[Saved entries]
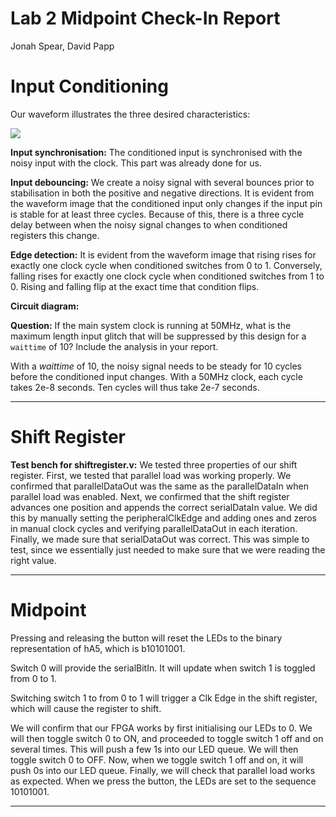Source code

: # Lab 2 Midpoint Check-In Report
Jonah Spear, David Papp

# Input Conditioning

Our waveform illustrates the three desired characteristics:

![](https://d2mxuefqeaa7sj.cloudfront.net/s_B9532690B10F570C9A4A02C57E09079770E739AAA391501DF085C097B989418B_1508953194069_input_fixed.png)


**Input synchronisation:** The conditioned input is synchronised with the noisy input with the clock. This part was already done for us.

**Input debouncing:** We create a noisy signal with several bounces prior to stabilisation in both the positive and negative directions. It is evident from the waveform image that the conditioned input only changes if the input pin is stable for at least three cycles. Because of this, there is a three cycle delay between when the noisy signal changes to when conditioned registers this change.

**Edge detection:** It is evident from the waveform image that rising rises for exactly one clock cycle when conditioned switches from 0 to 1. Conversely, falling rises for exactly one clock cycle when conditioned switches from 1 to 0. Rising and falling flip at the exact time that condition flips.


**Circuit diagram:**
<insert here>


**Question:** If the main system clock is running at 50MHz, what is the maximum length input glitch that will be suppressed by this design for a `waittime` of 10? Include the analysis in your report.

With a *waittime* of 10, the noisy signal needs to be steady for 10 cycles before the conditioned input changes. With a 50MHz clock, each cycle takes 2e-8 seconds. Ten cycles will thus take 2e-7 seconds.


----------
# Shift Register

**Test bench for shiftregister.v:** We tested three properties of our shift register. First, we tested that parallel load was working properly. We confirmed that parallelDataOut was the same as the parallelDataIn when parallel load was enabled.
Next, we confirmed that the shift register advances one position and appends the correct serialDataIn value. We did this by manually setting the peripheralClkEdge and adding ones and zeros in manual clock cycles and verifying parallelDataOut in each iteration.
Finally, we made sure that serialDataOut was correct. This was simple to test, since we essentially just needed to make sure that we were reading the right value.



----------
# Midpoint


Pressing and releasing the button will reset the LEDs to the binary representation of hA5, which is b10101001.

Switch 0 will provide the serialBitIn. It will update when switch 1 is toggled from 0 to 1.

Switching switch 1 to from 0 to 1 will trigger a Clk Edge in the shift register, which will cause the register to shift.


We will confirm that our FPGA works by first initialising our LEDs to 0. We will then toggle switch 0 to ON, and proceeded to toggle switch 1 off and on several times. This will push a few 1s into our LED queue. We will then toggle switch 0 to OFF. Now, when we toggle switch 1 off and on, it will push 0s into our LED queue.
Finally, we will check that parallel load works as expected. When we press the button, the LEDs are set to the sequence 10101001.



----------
...
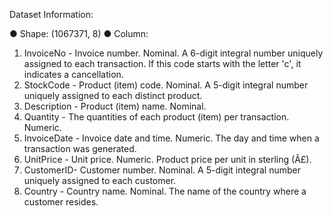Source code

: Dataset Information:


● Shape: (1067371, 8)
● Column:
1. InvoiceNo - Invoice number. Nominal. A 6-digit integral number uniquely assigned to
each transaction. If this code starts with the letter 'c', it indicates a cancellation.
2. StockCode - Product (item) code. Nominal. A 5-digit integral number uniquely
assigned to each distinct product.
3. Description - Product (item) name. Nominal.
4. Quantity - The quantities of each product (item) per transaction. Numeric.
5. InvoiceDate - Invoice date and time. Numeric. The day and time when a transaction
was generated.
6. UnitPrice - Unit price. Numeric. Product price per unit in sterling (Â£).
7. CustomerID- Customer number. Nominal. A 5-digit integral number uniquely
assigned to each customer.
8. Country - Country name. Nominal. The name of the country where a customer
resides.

YOUR OBJECTIVE:
Among the entries above, identify all lines with "parallelDataOut" and copy them.

PROBLEM SOLUTION:
**Test bench for shiftregister.v:** We tested three properties of our shift register. First, we tested that parallel load was working properly. We confirmed that parallelDataOut was the same as the parallelDataIn when parallel load was enabled.
Next, we confirmed that the shift register advances one position and appends the correct serialDataIn value. We did this by manually setting the peripheralClkEdge and adding ones and zeros in manual clock cycles and verifying parallelDataOut in each iteration.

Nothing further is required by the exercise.